Evolutionary Optimization of Protein Folding

Nature has shaped the make up of proteins since their appearance, 3.8 billion years ago. However, the fundamental drivers of structural change responsible for the extraordinary diversity of proteins have yet to be elucidated. Here we explore if protein evolution affects folding speed. We estimated folding times for the present-day catalog of protein domains directly from their size-modified contact order. These values were mapped onto an evolutionary timeline of domain appearance derived from a phylogenomic analysis of protein domains in 989 fully-sequenced genomes.

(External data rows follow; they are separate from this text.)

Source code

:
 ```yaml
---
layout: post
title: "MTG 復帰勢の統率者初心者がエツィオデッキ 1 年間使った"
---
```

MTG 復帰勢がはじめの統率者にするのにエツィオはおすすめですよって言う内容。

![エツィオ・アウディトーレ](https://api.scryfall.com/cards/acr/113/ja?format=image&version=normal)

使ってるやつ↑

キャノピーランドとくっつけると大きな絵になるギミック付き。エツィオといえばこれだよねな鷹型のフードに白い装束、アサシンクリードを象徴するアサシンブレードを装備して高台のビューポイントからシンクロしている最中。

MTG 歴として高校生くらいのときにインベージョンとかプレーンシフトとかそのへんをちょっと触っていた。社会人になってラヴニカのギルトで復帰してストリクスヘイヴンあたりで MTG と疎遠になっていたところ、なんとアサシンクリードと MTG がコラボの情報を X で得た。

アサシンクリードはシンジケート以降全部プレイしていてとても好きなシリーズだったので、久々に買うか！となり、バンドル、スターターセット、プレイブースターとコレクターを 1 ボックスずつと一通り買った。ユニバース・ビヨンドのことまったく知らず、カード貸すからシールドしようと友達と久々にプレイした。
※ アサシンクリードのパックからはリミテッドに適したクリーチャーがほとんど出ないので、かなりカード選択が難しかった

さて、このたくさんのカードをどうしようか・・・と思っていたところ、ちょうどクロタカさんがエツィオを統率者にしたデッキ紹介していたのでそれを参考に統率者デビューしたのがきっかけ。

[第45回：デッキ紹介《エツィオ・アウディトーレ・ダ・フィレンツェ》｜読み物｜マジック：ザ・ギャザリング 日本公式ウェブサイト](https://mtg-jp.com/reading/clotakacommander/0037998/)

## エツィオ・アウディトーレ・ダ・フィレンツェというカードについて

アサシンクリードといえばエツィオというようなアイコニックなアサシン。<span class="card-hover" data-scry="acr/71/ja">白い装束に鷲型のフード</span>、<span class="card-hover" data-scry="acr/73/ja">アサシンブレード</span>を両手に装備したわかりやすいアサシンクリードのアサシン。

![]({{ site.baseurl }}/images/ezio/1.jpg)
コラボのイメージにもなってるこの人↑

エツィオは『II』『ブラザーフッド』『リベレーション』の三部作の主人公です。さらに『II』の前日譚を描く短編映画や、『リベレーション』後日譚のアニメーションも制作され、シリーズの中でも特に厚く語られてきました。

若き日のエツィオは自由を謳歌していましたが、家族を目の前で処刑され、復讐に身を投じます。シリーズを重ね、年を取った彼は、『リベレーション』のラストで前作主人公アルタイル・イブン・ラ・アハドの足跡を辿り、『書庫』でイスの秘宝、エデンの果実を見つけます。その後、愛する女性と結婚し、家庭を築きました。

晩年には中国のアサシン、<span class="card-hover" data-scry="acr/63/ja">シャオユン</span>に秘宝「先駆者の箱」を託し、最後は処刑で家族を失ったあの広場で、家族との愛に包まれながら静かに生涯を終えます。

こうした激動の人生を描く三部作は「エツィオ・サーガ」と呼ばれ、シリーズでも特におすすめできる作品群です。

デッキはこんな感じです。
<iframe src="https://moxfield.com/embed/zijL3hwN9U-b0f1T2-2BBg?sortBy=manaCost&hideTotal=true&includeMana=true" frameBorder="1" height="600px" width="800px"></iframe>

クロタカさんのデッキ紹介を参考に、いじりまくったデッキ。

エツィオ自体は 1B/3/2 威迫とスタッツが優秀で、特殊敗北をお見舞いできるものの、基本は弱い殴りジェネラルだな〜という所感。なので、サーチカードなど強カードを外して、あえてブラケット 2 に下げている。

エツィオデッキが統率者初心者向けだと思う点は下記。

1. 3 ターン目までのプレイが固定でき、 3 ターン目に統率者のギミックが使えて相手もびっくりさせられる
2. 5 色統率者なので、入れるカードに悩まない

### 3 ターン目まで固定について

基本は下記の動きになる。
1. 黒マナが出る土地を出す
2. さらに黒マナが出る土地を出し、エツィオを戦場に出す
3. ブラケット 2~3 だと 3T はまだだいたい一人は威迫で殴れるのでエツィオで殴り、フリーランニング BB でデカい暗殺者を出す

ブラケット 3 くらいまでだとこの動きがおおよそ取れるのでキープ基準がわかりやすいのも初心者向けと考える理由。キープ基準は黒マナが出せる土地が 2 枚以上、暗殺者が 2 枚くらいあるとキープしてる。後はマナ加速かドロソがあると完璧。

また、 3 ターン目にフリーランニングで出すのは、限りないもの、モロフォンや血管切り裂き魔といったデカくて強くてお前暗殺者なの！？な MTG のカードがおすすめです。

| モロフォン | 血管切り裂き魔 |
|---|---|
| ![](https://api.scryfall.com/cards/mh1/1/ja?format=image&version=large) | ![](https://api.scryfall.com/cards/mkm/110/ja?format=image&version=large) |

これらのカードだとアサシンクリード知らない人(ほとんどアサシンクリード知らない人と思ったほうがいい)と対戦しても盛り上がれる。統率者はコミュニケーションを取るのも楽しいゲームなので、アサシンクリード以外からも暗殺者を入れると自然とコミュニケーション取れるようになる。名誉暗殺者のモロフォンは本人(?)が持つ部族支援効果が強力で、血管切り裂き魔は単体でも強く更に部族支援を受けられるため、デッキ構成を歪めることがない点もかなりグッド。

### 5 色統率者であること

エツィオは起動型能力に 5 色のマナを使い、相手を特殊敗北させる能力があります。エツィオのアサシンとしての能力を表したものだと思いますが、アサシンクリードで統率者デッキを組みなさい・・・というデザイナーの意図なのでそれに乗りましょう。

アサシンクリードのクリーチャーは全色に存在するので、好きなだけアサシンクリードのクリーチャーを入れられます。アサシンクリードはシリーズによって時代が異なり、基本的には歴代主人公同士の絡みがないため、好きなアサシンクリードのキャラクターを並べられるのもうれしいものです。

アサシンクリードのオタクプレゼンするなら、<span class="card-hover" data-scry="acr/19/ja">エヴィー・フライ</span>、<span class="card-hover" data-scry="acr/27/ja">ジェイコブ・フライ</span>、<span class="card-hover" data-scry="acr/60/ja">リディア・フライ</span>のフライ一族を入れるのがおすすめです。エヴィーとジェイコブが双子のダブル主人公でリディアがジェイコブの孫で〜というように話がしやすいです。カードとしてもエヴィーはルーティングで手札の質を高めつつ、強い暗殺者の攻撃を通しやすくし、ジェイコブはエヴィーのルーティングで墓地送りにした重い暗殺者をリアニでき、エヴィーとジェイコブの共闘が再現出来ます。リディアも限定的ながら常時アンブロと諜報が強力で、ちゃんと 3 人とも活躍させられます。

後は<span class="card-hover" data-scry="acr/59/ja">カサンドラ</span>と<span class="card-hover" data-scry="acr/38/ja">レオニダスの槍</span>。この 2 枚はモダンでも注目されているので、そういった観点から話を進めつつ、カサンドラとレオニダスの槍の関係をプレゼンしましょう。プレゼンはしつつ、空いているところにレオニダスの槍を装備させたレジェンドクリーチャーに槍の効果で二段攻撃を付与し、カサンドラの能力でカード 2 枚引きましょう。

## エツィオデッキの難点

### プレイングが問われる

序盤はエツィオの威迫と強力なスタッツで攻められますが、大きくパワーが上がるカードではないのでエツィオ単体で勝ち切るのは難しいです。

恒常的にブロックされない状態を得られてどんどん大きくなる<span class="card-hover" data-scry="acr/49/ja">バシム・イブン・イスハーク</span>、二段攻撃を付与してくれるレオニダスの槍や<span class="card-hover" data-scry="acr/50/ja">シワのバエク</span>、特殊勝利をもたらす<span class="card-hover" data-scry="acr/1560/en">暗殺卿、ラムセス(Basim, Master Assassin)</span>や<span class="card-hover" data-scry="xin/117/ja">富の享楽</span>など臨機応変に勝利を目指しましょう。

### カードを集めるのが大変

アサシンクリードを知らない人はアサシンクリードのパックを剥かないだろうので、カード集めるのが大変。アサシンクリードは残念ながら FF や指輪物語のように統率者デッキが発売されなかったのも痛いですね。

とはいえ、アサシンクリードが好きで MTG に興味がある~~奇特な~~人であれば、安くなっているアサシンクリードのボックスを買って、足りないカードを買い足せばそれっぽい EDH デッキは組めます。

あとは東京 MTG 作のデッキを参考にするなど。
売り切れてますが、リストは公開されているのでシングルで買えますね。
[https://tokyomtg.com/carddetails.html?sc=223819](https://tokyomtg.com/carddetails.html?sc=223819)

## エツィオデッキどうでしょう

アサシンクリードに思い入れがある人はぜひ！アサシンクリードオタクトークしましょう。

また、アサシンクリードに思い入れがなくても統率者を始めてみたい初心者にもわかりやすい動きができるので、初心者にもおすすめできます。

Our results show a clear overall increase of folding speed during evolution, with known ultra-fast downhill folders appearing rather late in the timeline. Remarkably, folding optimization depends on secondary structure. While alpha-folds showed a tendency to fold faster throughout evolution, beta-folds exhibited a trend of folding time increase during the last 1.5 billion years that began during the “big bang” of domain combinations. As a consequence, these domain structures are on average slow folders today. Our results suggest that fast and efficient folding of domains shaped the universe of protein structure. This finding supports the hypothesis that optimization of the kinetic and thermodynamic accessibility of the native fold reduces protein aggregation propensities that hamper cellular functions.

自38亿年前蛋白质诞生以来，自然塑造了其组成结构。然而，造就蛋白质非凡多样性的结构改变的根本驱动因素，仍有待阐明。本研究探讨蛋白质进化是否会影响折叠速率。我们直接基于经尺寸校正的接触序（size-modified contact order），估算了当前已收录的全部蛋白质结构域（protein domains）的折叠时长。这些数值被映射至蛋白质结构域出现的进化时序，该时序源自对989个全测序基因组中蛋白质结构域的系统基因组学分析（phylogenomic analysis）。研究结果显示，进化过程中折叠速率整体呈现显著上升趋势，已知的超快速下坡折叠蛋白（ultra-fast downhill folders）在该进化时序中出现的时间相对较晚。值得注意的是，折叠优化依赖于蛋白质二级结构。α折叠（alpha-folds）在整个进化历程中均呈现出折叠速率提升的趋势，而β折叠（beta-folds）则在始于结构域组合“大爆发”的过去15亿年间，出现了折叠时长增加的趋势。因此，当前这类结构域的平均折叠速度较慢。本研究结果表明，结构域的快速高效折叠塑造了蛋白质结构的全域集合。这一发现支持如下假说：优化天然构象（native fold）的动力学与热力学可及性，能够降低妨碍细胞正常功能的蛋白质聚集倾向（aggregation propensities）。